In his time, Jose Rizal was obsessed with the type of education available to the majority of Filipinos. His voluminous correspondence to family and friends, his articles for "La Solidaridad and his novels ( Noli Me Tangere and El Filibusterismo) all reflect his deep concern for the problems of education in the Philippines.

When Rizal was enrolled at the Universidad Central de Madrid (1882-1885) , he felt so invigorated by the liberal ideas of his mentors (Miguel Morayta and Francisco Pi y Margall) that he began to plan a colegio moderno where young Filipinos would be encouraged to think and analyze instead of learn obscurantist ideas by rote and memorization. Importantly, the colegio moderno would instill a sense of nationhood (sentimiento nacional) in future generations.

With nation-building foremost in his mind, Rizal was convinced that the key to material progress was scientific knowledge which served as a solid base for agriculture, industry, and commerce. History was of vital importance and it included the study of different religions and cultures. Curiously, hygiene was also one of the subjects, among several others.

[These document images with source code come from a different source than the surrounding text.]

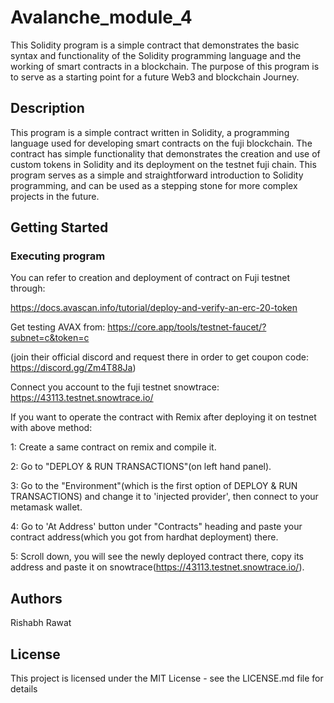 # Avalanche_module_4
This Solidity program is a simple contract that demonstrates the basic syntax and functionality of the Solidity programming language and the working of smart contracts in a blockchain. The purpose of this program is to serve as a starting point for a future Web3 and blockchain Journey.

## Description

This program is a simple contract written in Solidity, a programming language used for developing smart contracts on the fuji blockchain. The contract has simple functionality that demonstrates the creation and use of custom tokens in Solidity and its deployment on the testnet fuji chain. This program serves as a simple and straightforward introduction to Solidity programming, and can be used as a stepping stone for more complex projects in the future.

## Getting Started

### Executing program
You can refer to creation and deployment of contract on Fuji testnet through:

https://docs.avascan.info/tutorial/deploy-and-verify-an-erc-20-token


Get testing AVAX from: https://core.app/tools/testnet-faucet/?subnet=c&token=c

(join their official discord and request there in order to get coupon code: https://discord.gg/Zm4T88Ja)


Connect you account to the fuji testnet snowtrace: https://43113.testnet.snowtrace.io/


If you want to operate the contract with Remix after deploying it on testnet with above method:

1: Create a same contract on remix and compile it.

2: Go to "DEPLOY & RUN TRANSACTIONS"(on left hand panel).

3: Go to the "Environment"(which is the first option of DEPLOY & RUN TRANSACTIONS) and change it to 'injected provider', then connect to your metamask wallet.

4: Go to 'At Address' button under "Contracts" heading and paste your contract address(which you got from hardhat deployment) there.

5: Scroll down, you will see the newly deployed contract there, copy its address and paste it on snowtrace(https://43113.testnet.snowtrace.io/).


## Authors

Rishabh Rawat


## License

This project is licensed under the MIT License - see the LICENSE.md file for details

To Jose Rizal, quality education was an indispensable requirement for personal transformation without which there could be no real social change or national redemption. Rizal came to that conclusion in the 19th century, sadly enough, after more than a hundred years, in the 21st century, we realize that our educational system has distorted Rizal's noble vision. It does not transform us for the better, much less awaken in each of us a sense of nationhood.